Anniversary of September 11, Opening Night
August 30, 2015
Yesterday Master Director Gerry Roe coached me for several hours to help me play the role of Hucklebee in the forthcoming musical, “The Fantasticks.” This play will open 9/11 in Billings at NOVA theater.
For example, he had me work on a line: “I could tell a great deal about myself. I was once in the navy.”
Previously, I had been standing there, in rehearsal, simply reciting. Yesterday I got the lowdown from Gerry.
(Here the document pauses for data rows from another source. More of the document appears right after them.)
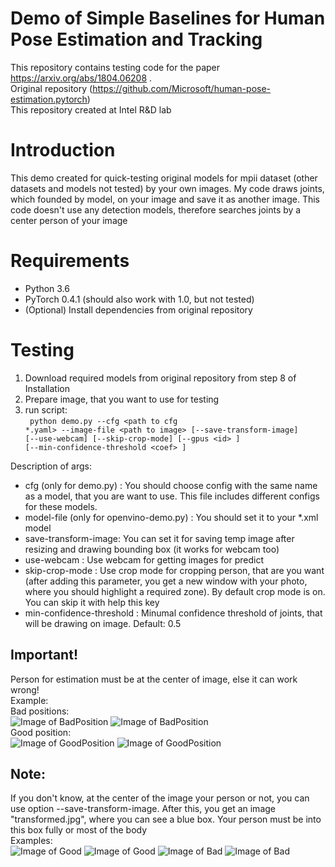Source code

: # Demo of Simple Baselines for Human Pose Estimation and Tracking

This repository contains testing code for the paper https://arxiv.org/abs/1804.06208 .  <br>
Original repository (https://github.com/Microsoft/human-pose-estimation.pytorch) <br>
This repository created at Intel R&D lab 

# Introduction
This demo created for quick-testing original models for mpii dataset (other datasets and models not tested) by your own images. My code draws joints, which founded by model, on your image and save it as another image. This code doesn't use any detection models, therefore searches joints by a center person of your image

# Requirements
* Python 3.6
* PyTorch 0.4.1 (should also work with 1.0, but not tested)
* (Optional) Install dependencies from original repository

# Testing
1. Download required models from original repository from step 8 of Installation
2. Prepare image, that you want to use for testing
3. run script:<br>
<code> python demo.py --cfg \<path to cfg *.yaml\> --image-file \<path to image\> [--save-transform-image] [--use-webcam] [--skip-crop-mode] [--gpus \<id\> ]  [--min-confidence-threshold \<coef\> ] </code>

Description of args:
* cfg (only for demo.py) : You should choose config with the same name as a model, that you are want to use. This file includes different configs for these models.
* model-file (only for openvino-demo.py) : You should set it to your *.xml model
* save-transform-image: You can set it for saving temp image after resizing and drawing bounding box (it works for webcam too)
* use-webcam : Use webcam for getting images for predict
* skip-crop-mode : Use crop mode for cropping person, that are you want (after adding this parameter, you get a new window with your photo, where you should highlight a required zone). By default crop mode is on. You can skip it with help this key
* min-confidence-threshold : Minumal confidence threshold of joints, that will be drawing on image. Default: 0.5

## Important! ##
Person for estimation must be at the center of image, else it can work wrong!<br>
Example:<br>
Bad positions:<br>
![Image of BadPosition](http://immage.biz/images/2019/03/07/SP53.jpg)
![Image of BadPosition](http://immage.biz/images/2019/03/07/SP5U.jpg)
<br> Good position: <br>
![Image of GoodPosition](http://immage.biz/images/2019/03/07/SP50.jpg)
![Image of GoodPosition](http://immage.biz/images/2019/03/07/SP5v.jpg)
## Note: ##
If you don't know, at the center of the image your person or not, you can use option --save-transform-image. After this, you get an image "transformed.jpg", where you can see a blue box. Your person must be into this box fully or most of the body  <br>
Examples: <br>
![Image of Good](http://immage.biz/images/2019/03/13/SPgD.jpg) ![Image of Good](http://immage.biz/images/2019/03/13/SPgF.jpg)
![Image of Bad](http://immage.biz/images/2019/03/13/SPgd.jpg) ![Image of Bad](http://immage.biz/images/2019/03/13/SPCH.jpg)
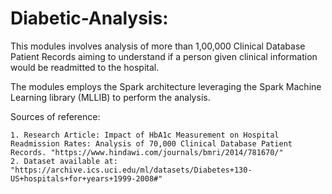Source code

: # Diabetic-Analysis:

This modules involves analysis of more than 1,00,000 Clinical Database Patient Records aiming to understand if a person given clinical information would be readmitted to the hospital. 

The modules employs the Spark architecture leveraging the Spark Machine Learning library (MLLIB) to perform the analysis.

Sources of reference:

    1. Research Article: Impact of HbA1c Measurement on Hospital Readmission Rates: Analysis of 70,000 Clinical Database Patient Records. "https://www.hindawi.com/journals/bmri/2014/781670/"
    2. Dataset available at: "https://archive.ics.uci.edu/ml/datasets/Diabetes+130-US+hospitals+for+years+1999-2008#"
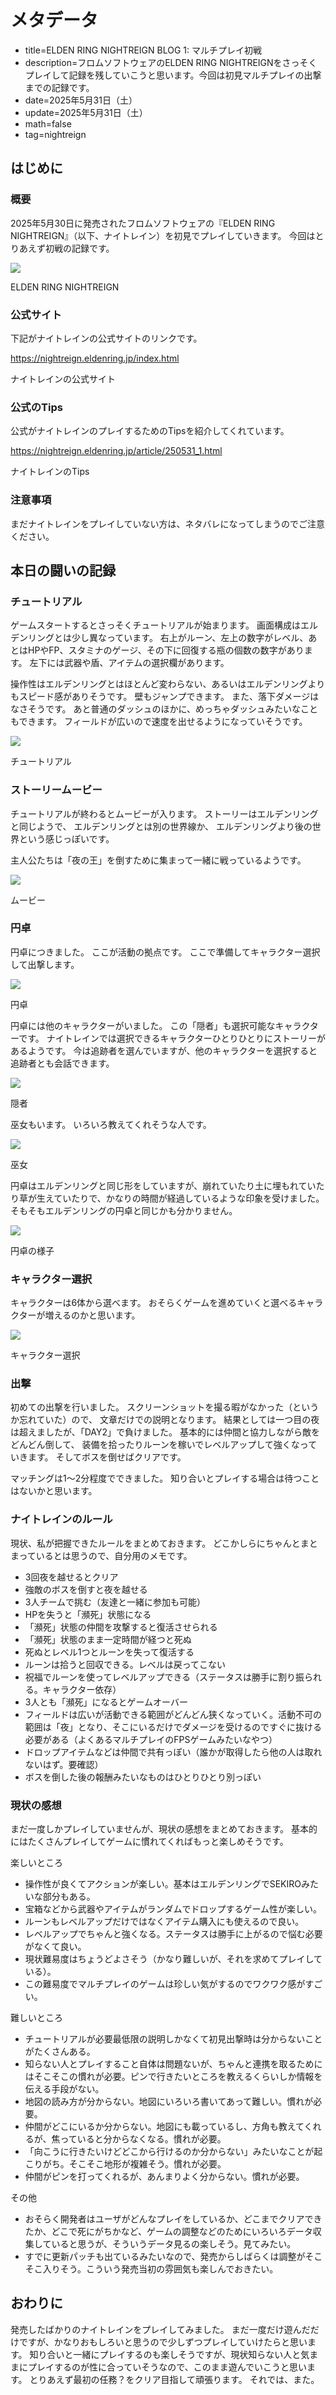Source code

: # メタデータ
- title=ELDEN RING NIGHTREIGN BLOG 1: マルチプレイ初戦
- description=フロムソフトウェアのELDEN RING NIGHTREIGNをさっそくプレイして記録を残していこうと思います。今回は初見マルチプレイの出撃までの記録です。
- date=2025年5月31日（土）
- update=2025年5月31日（土）
- math=false
- tag=nightreign

## はじめに

### 概要

2025年5月30日に発売されたフロムソフトウェアの『ELDEN RING NIGHTREIGN』（以下、ナイトレイン）を初見でプレイしていきます。
今回はとりあえず初戦の記録です。

![](../../images/2025/20250531_01.jpg)

ELDEN RING NIGHTREIGN

### 公式サイト

下記がナイトレインの公式サイトのリンクです。

https://nightreign.eldenring.jp/index.html

ナイトレインの公式サイト

### 公式のTips
公式がナイトレインのプレイするためのTipsを紹介してくれています。

https://nightreign.eldenring.jp/article/250531_1.html

ナイトレインのTips

### 注意事項

まだナイトレインをプレイしていない方は、ネタバレになってしまうのでご注意ください。

## 本日の闘いの記録

### チュートリアル

ゲームスタートするとさっそくチュートリアルが始まります。
画面構成はエルデンリングとは少し異なっています。
右上がルーン、左上の数字がレベル、あとはHPやFP、スタミナのゲージ、その下に回復する瓶の個数の数字があります。
左下には武器や盾、アイテムの選択欄があります。

操作性はエルデンリングとはほとんど変わらない、あるいはエルデンリングよりもスピード感がありそうです。
壁もジャンプできます。
また、落下ダメージはなさそうです。
あと普通のダッシュのほかに、めっちゃダッシュみたいなこともできます。
フィールドが広いので速度を出せるようになっていそうです。

![](../../images/2025/20250531_02.jpg)

チュートリアル

### ストーリームービー

チュートリアルが終わるとムービーが入ります。
ストーリーはエルデンリングと同じようで、
エルデンリングとは別の世界線か、
エルデンリングより後の世界という感じっぽいです。

主人公たちは「夜の王」を倒すために集まって一緒に戦っているようです。

![](../../images/2025/20250531_03.jpg)

ムービー

### 円卓

円卓につきました。
ここが活動の拠点です。
ここで準備してキャラクター選択して出撃します。

![](../../images/2025/20250531_04.jpg)

円卓

円卓には他のキャラクターがいました。
この「隠者」も選択可能なキャラクターです。
ナイトレインでは選択できるキャラクターひとりひとりにストーリーがあるようです。
今は追跡者を選んでいますが、他のキャラクターを選択すると追跡者とも会話できます。

![](../../images/2025/20250531_06.jpg)

隠者

巫女もいます。
いろいろ教えてくれそうな人です。

![](../../images/2025/20250531_07.jpg)

巫女

円卓はエルデンリングと同じ形をしていますが、崩れていたり土に埋もれていたり草が生えていたりで、かなりの時間が経過しているような印象を受けました。
そもそもエルデンリングの円卓と同じかも分かりません。

![](../../images/2025/20250531_08.jpg)

円卓の様子

### キャラクター選択

キャラクターは6体から選べます。
おそらくゲームを進めていくと選べるキャラクターが増えるのかと思います。

![](../../images/2025/20250531_05.jpg)

キャラクター選択

### 出撃

初めての出撃を行いました。
スクリーンショットを撮る暇がなかった（というか忘れていた）ので、
文章だけでの説明となります。
結果としては一つ目の夜は超えましたが、「DAY2」で負けました。
基本的には仲間と協力しながら敵をどんどん倒して、
装備を拾ったりルーンを稼いでレベルアップして強くなっていきます。
そしてボスを倒せばクリアです。

マッチングは1～2分程度でできました。
知り合いとプレイする場合は待つことはないかと思います。

### ナイトレインのルール

現状、私が把握できたルールをまとめておきます。
どこかしらにちゃんとまとまっているとは思うので、自分用のメモです。

- 3回夜を越せるとクリア
- 強敵のボスを倒すと夜を越せる
- 3人チームで挑む（友達と一緒に参加も可能）
- HPを失うと「瀕死」状態になる
- 「瀕死」状態の仲間を攻撃すると復活させられる
- 「瀕死」状態のまま一定時間が経つと死ぬ
- 死ぬとレベル1つとルーンを失って復活する
- ルーンは拾うと回収できる。レベルは戻ってこない
- 祝福でルーンを使ってレベルアップできる（ステータスは勝手に割り振られる。キャラクター依存）
- 3人とも「瀕死」になるとゲームオーバー
- フィールドは広いが活動できる範囲がどんどん狭くなっていく。活動不可の範囲は「夜」となり、そこにいるだけでダメージを受けるのですぐに抜ける必要がある（よくあるマルチプレイのFPSゲームみたいなやつ）
- ドロップアイテムなどは仲間で共有っぽい（誰かが取得したら他の人は取れないはず。要確認）
- ボスを倒した後の報酬みたいなものはひとりひとり別っぽい

### 現状の感想

まだ一度しかプレイしていませんが、現状の感想をまとめておきます。
基本的にはたくさんプレイしてゲームに慣れてくればもっと楽しめそうです。

楽しいところ

- 操作性が良くてアクションが楽しい。基本はエルデンリングでSEKIROみたいな部分もある。
- 宝箱などから武器やアイテムがランダムでドロップするゲーム性が楽しい。
- ルーンもレベルアップだけではなくアイテム購入にも使えるので良い。
- レベルアップでちゃんと強くなる。ステータスは勝手に上がるので悩む必要がなくて良い。
- 現状難易度はちょうどよさそう（かなり難しいが、それを求めてプレイしている）。
- この難易度でマルチプレイのゲームは珍しい気がするのでワクワク感がすごい。

難しいところ

- チュートリアルが必要最低限の説明しかなくて初見出撃時は分からないことがたくさんある。
- 知らない人とプレイすること自体は問題ないが、ちゃんと連携を取るためにはそこそこの慣れが必要。ピンで行きたいところを教えるくらいしか情報を伝える手段がない。
- 地図の読み方が分からない。地図にいろいろ書いてあって難しい。慣れが必要。
- 仲間がどこにいるか分からない。地図にも載っているし、方角も教えてくれるが、焦っていると分からなくなる。慣れが必要。
- 「向こうに行きたいけどどこから行けるのか分からない」みたいなことが起こりがち。そこそこ地形が複雑そう。慣れが必要。
- 仲間がピンを打ってくれるが、あんまりよく分からない。慣れが必要。

その他

- おそらく開発者はユーザがどんなプレイをしているか、どこまでクリアできたか、どこで死にがちかなど、ゲームの調整などのためにいろいろデータ収集していると思うが、そういうデータ見るの楽しそう。見てみたい。
- すでに更新パッチも出ているみたいなので、発売からしばらくは調整がそこそこ入りそう。こういう発売当初の雰囲気も楽しんでおきたい。

## おわりに

発売したばかりのナイトレインをプレイしてみました。
まだ一度だけ遊んだだけですが、かなりおもしろいと思うので少しずつプレイしていけたらと思います。
知り合いと一緒にプレイするのも楽しそうですが、現状知らない人と気ままにプレイするのが性に合っていそうなので、このまま遊んでいこうと思います。
とりあえず最初の任務？をクリア目指して頑張ります。
それでは、また。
Gerry had me go “chap chap chap” with a pair of hedge clippers, walking bent over, downstage and turning right. Then he had me stand up and imagine the word “great” printed on the handle of the clippers. Then he had me pick out someone in the audience, then tell her about myself and my (supposed) naval career.
That added some pizzaz!
And so on. We worked two and half hours. Gerry had me do all my lines with his coaching, infusing meaning, humor, and surprises in new ways. Tonight we start our last two weeks of rehearsals before our opening, September 11.
Thursday as we were wrapping up a rehearsal I suggested that our play was appropriate for remembering the national tragedy of September 11. The rest of the cast laughed at me. Oh, I’m used to it.
However, I Googled. The connection between the play’s song “Try to Remember the Kind of September” and 9/11 was first made by Amy Gamerman, a critic for The Wall Street Journal, who showed up at a performance of The Fantasticks on Sept. 14, 2001. Only about two dozen people were in the audience. This was New York!!
“A familiar old ballad,” Gamerman wrote at the time, “was suddenly transformed into plangent elegy for the innocence we had all lost . . . by the end of the song, I was in tears. So was one of the actors.”
Fast forward to 2015 and Billings. On the opening night at the NOVA theater, following a fund-raiser with appetizers, wine and beer, former Billings Mayor Chuck Tooley will speak to the audience prior to the curtain, reading a child’s essay about the tragedy of 9/11.
mike’s parents were married in September. I love that song. It appeals to my sentimentality. But I think I would cry if I heard it in the context of 9-11. sounds like your show is going to be wonderful. and now i can really say, break a leg!